### [THE PROBLEM]
Images appear in the records below; leave them out and repeat everything else exactly.

----

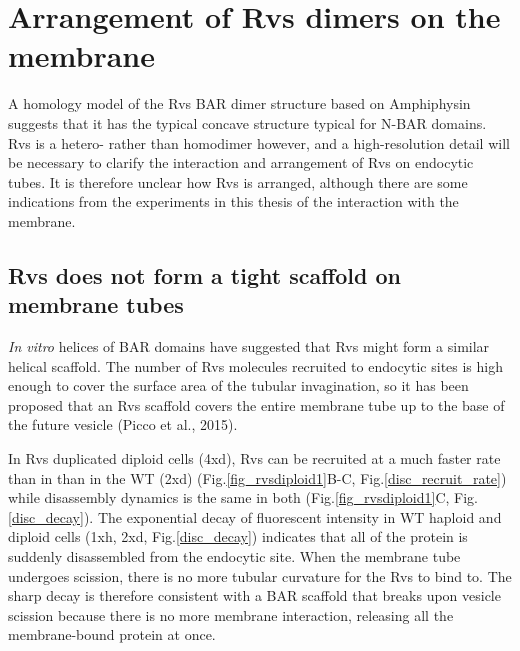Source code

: 


\section{Arrangement of Rvs dimers on the membrane}
A homology model of the Rvs BAR dimer structure based on Amphiphysin suggests that it has the typical concave structure typical for N-BAR domains. Rvs is a hetero- rather than homodimer however, and a high-resolution detail will be necessary to clarify the interaction and arrangement of Rvs on endocytic tubes. It is therefore unclear how Rvs is arranged, although there are some indications from the experiments in this thesis of the interaction with the membrane.



\subsection{Rvs does not form a tight scaffold on membrane tubes}
\textit{In vitro} helices of BAR domains have suggested that Rvs might form a similar helical scaffold. The number of Rvs molecules recruited to endocytic sites is high enough to cover the surface area of the tubular invagination, so it has been proposed that an Rvs scaffold covers the entire membrane tube up to the base of the future vesicle (Picco et al., 2015). 

	\vspace{5mm}
In Rvs duplicated diploid cells (4xd), Rvs can be recruited at a much faster rate than in than in the WT (2xd) (Fig.\ref{fig_rvsdiploid1}B-C, Fig.\ref{disc_recruit_rate}) while disassembly dynamics is the same in both (Fig.\ref{fig_rvsdiploid1}C, Fig.\ref{disc_decay}). The exponential decay of fluorescent intensity in WT haploid and diploid cells (1xh, 2xd, Fig.\ref{disc_decay}) indicates that all of the protein is suddenly disassembled from the endocytic site. When the membrane tube undergoes scission, there is no more tubular curvature for the Rvs to bind to. The sharp decay is therefore consistent with a BAR scaffold that breaks upon vesicle scission because there is no more membrane interaction, releasing all the membrane-bound protein at once.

----

### [REPLY TO THE EXERCISE]
Source code

: 


\section{Arrangement of Rvs dimers on the membrane}
A homology model of the Rvs BAR dimer structure based on Amphiphysin suggests that it has the typical concave structure typical for N-BAR domains. Rvs is a hetero- rather than homodimer however, and a high-resolution detail will be necessary to clarify the interaction and arrangement of Rvs on endocytic tubes. It is therefore unclear how Rvs is arranged, although there are some indications from the experiments in this thesis of the interaction with the membrane.



\subsection{Rvs does not form a tight scaffold on membrane tubes}
\textit{In vitro} helices of BAR domains have suggested that Rvs might form a similar helical scaffold. The number of Rvs molecules recruited to endocytic sites is high enough to cover the surface area of the tubular invagination, so it has been proposed that an Rvs scaffold covers the entire membrane tube up to the base of the future vesicle (Picco et al., 2015). 

	\vspace{5mm}
In Rvs duplicated diploid cells (4xd), Rvs can be recruited at a much faster rate than in than in the WT (2xd) (Fig.\ref{fig_rvsdiploid1}B-C, Fig.\ref{disc_recruit_rate}) while disassembly dynamics is the same in both (Fig.\ref{fig_rvsdiploid1}C, Fig.\ref{disc_decay}). The exponential decay of fluorescent intensity in WT haploid and diploid cells (1xh, 2xd, Fig.\ref{disc_decay}) indicates that all of the protein is suddenly disassembled from the endocytic site. When the membrane tube undergoes scission, there is no more tubular curvature for the Rvs to bind to. The sharp decay is therefore consistent with a BAR scaffold that breaks upon vesicle scission because there is no more membrane interaction, releasing all the membrane-bound protein at once.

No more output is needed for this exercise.